1

I have an XML file with the following structure:

<?xml version="1.0" encoding="UTF-8"?>
  <header>
    <name>generic_1</name>
  </header>
  <body>
    <resources>
      <resource guid="ae8c34ad-a4e6-47fe-9b7d-cd60223754fe">
      </resource>
      <resource guid="fe236467-3df5-4019-9d55-d4881dfabae7">
      </resource>
    </resources>
  </body>

I need to edit the information of each resource so I tried to split the file by the string </resource> but TCL doesn't split it properly.

This is what I tried: split $file "</resource>". I also tried escaping the <, / and > characters but still no success.

Can you please help me with an elegant solution? I can do it by taking each line and determining where the resource ends, but a split would be nicer, if it can be done.

LE: I can't use tdom, I am editing the file as a text file, not as a XML file.

Thank you

Lucian
  • 115
  • 2
  • 12
  • Have you searched for previous answers on `[xml]` and `[tcl]`? This has been covered numerous times. – mrcalvin Apr 19 '18 at 22:23
  • This sounds like an XY problem: what are you trying to do really? – glenn jackman Apr 20 '18 at 13:34
  • @mrcalvin yes, I have searched, but I didn't find quite this answer; @"glenn jackman" my XML has some tags in it and I need to modify those, but I need to separate the resources because I might modify the wrong resource – Lucian Apr 20 '18 at 15:06
  • XML is very hard to edit as text without breaking the structure.
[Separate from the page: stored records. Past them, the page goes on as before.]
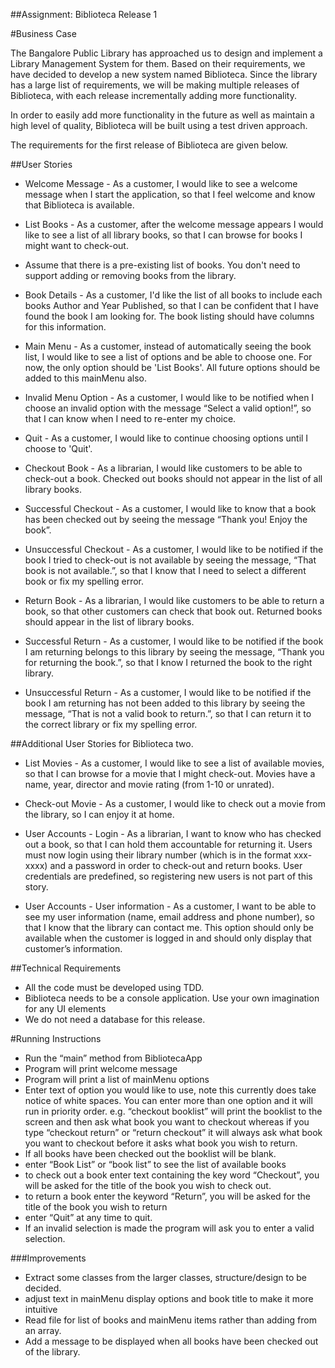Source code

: ##Assignment: Biblioteca Release 1

#Business Case

The Bangalore Public Library has approached us to design and implement a Library Management System for them. Based on their requirements, we have decided to develop a new system named Biblioteca. Since the library has a large list of requirements, we will be making multiple releases of Biblioteca, with each release incrementally adding more functionality. 

In order to easily add more functionality in the future as well as maintain a high level of quality, Biblioteca will be built using a test driven approach.

The requirements for the first release of Biblioteca are given below.

##User Stories

+ Welcome Message  - As a customer, I would like to see a welcome message when I start the application, so that I feel welcome and know that Biblioteca is available.

+ List Books - As a customer, after the welcome message appears I would like to see a list of all library books, so that I can browse for books I might want to check-out. 

+ Assume that there is a pre-existing list of books. You don't need to support adding or removing books from the library.

+ Book Details - As a customer, I'd like the list of all books to include each books Author and Year Published, so that I can be confident that I have found the book I am looking for. The book listing should have columns for this information.

+ Main Menu  - As a customer, instead of automatically seeing the book list, I would like to see a list of options and be able to choose one. For now, the only option should be 'List Books'. All future options should be added to this mainMenu also.

+ Invalid Menu Option - As a customer, I would like to be notified when I choose an invalid option with the message “Select a valid option!”, so that I can know when I need to re-enter my choice.

+ Quit - As a customer, I would like to continue choosing options until I choose to 'Quit'.

+ Checkout Book - As a librarian, I would like customers to be able to check-out a book. Checked out books should not appear in the list of all library books.

+ Successful Checkout - As a customer, I would like to know that a book has been checked out by seeing the message “Thank you! Enjoy the book”.

+ Unsuccessful Checkout - As a customer, I would like to be notified if the book I tried to check-out is not available by seeing the message, “That book is not available.”, so that I know that I need to select a different book or fix my spelling error.

+ Return Book - As a librarian, I would like customers to be able to return a book, so that other customers can check that book out. Returned books should appear in the list of library books.

+ Successful Return - As a customer, I would like to be notified if the book I am returning belongs to this library by seeing the message, “Thank you for returning the book.”, so that I know I returned the book to the right library.

+ Unsuccessful Return - As a customer, I would like to be notified if the book I am returning has not been added to this library by seeing the message, “That is not a valid book to return.”, so that I can return it to the correct library or fix my spelling error.

##Additional User Stories for Biblioteca two.

+ List Movies - As a customer, I would like to see a list of available movies, so that I can browse for a movie that I might check-out. Movies have a name, year, director and movie rating (from 1-10 or unrated).

+ Check-out Movie - As a customer, I would like to check out a movie from the library, so I can enjoy it at home.

+ User Accounts - Login - As a librarian, I want to know who has checked out a book, so that I can hold them accountable for returning it. Users must now login using their library number (which is in the format xxx-xxxx) and a password in order to check-out and return books. User credentials are predefined, so registering new users is not part of this story.

+ User Accounts - User information - As a customer, I want to be able to see my user information (name, email address and phone number), so that I know that the library can contact me. This option should only be available when the customer is logged in and should only display that customer’s information.

##Technical Requirements

+ All the code must be developed using TDD.
+ Biblioteca needs to be a console application. Use your own imagination for any UI elements
+ We do not need a database for this release.

#Running Instructions

+ Run the “main” method from BibliotecaApp
+ Program will print welcome message
+ Program will print a list of mainMenu options
+ Enter text of option you would like to use, note this currently does take notice of white spaces. You can enter more than one option and it will run in priority order. e.g. “checkout booklist” will print the booklist to the screen and then ask what book you want to checkout whereas if you type “checkout return” or “return checkout” it will always ask what book you want to checkout before it asks what book you wish to return. 
+ If all books have been checked out the booklist will be blank.
+ enter “Book List” or “book list” to see the list of available books
+ to check out a book enter text containing the key word “Checkout”, you will be asked for the title of the book you wish to check out.
+ to return a book enter the keyword “Return”, you will be asked for the title of the book you wish to return
+ enter “Quit” at any time to quit.
+ If an invalid selection is made the program will ask you to enter a valid selection. 

###Improvements

+ Extract some classes from the larger classes, structure/design to be decided.
+ adjust text in mainMenu display options and book title to make it more intuitive
+ Read file for list of books and mainMenu items rather than adding from an array.
+ Add a message to be displayed when all books have been checked out of the library.
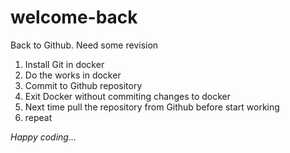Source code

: # welcome-back
Back to Github. Need some revision
1. Install Git in docker
2. Do the works in docker
3. Commit to Github repository
4. Exit Docker without commiting changes to docker
5. Next time pull the repository from Github before start working
6. repeat

*Happy coding...*
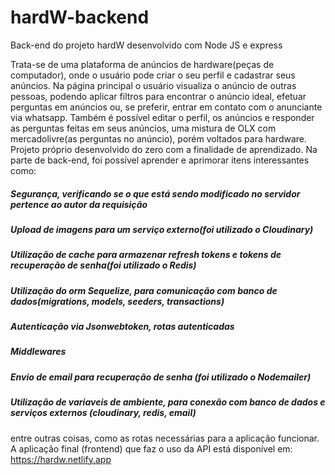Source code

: # hardW-backend

Back-end do projeto hardW desenvolvido com Node JS e express

Trata-se de uma plataforma de anúncios de hardware(peças de computador), onde o usuário pode criar o seu perfil e cadastrar seus anúncios.
Na página principal o usuário visualiza o anúncio de outras pessoas, podendo aplicar filtros para encontrar o anúncio ideal, efetuar perguntas em anúncios ou, se preferir, 
entrar em contato com o anunciante via whatsapp.
Também é possível editar o perfil, os anúncios e responder as perguntas feitas em seus anúncios, uma mistura de OLX com mercadolivre(as perguntas no anúncio), porém voltados
para hardware.
Projeto próprio desenvolvido do zero com a finalidade de aprendizado.
Na parte de back-end, foi possível aprender e aprimorar itens interessantes como: 

##### Segurança, verificando se o que está sendo modificado no servidor pertence ao autor da requisição
##### Upload de imagens para um serviço externo(foi utilizado o Cloudinary)
##### Utilização de cache para armazenar refresh tokens e tokens de recuperação de senha(foi utilizado o Redis)
##### Utilização do orm Sequelize, para comunicação com banco de dados(migrations, models, seeders, transactions)
##### Autenticação via Jsonwebtoken, rotas autenticadas
##### Middlewares
##### Envio de email para recuperação de senha (foi utilizado o Nodemailer)
##### Utilização de variaveis de ambiente, para conexão com banco de dados e serviços externos (cloudinary, redis, email)

entre outras coisas, como as rotas necessárias para a aplicação funcionar.
A aplicação final (frontend) que faz o uso da API está disponível em: https://hardw.netlify.app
The easy part is to find the place to edit and make changes there. The many times harder part is to ensure that what you save back to file after editing is still valid XML where nothing but your edits have changed. (This goes for any language, not just Tcl.) – Peter Lewerin Apr 20 '18 at 16:15

2 Answers2

4

Suggestion

XML handling in Tcl has been handled numerous times here. It is generally recommended that you use tdom and XPath expressions to navigate the DOM and extract data:

package req tdom
set doc  [dom parse $xml]
set root [$doc documentElement]
$root selectNodes //resources/resource

Comment

split breaks up a string on a per-character basis. The last argument to split is interpreted as a number of split characters, rather than one split string. Besides, it would not give you what you want.

mrcalvin
  • 3,291
  • 12
  • 18
  • Yes, you are right, tdom has been covered multiple times only I can't use tdom, that's why I'm looking for another solution – Lucian Apr 20 '18 at 15:09
  • Why can't you use tdom? You would be left with `regexp` and `regsub`, but this will not get you far (depending on the document structure and what you are after). Before saying "I can't use tdom", you should then rather resort to: "I can't use XML, get me another format." – mrcalvin Apr 20 '18 at 15:48
  • Because I am not running native TCL, and the TCL I am running doesn't support tdom. – Lucian Apr 20 '18 at 15:52
  • Well, so how about: https://stackoverflow.com/questions/49326362/how-to-get-a-xml-element-value-in-tcl/49328290#49328290 ? – mrcalvin Apr 20 '18 at 15:56
  • Still, be warned this will not get you far. Better spent the time to get a Tcl with tdom or the data in a format other than XML. – mrcalvin Apr 20 '18 at 15:58
  • Yes, that would work perfectly, once I have each in a separate variable. Thank you for all the suggestions! – Lucian Apr 20 '18 at 16:08
2

This is not an answer, just two additions to mrcalvin's answer, put here for formatting purposes.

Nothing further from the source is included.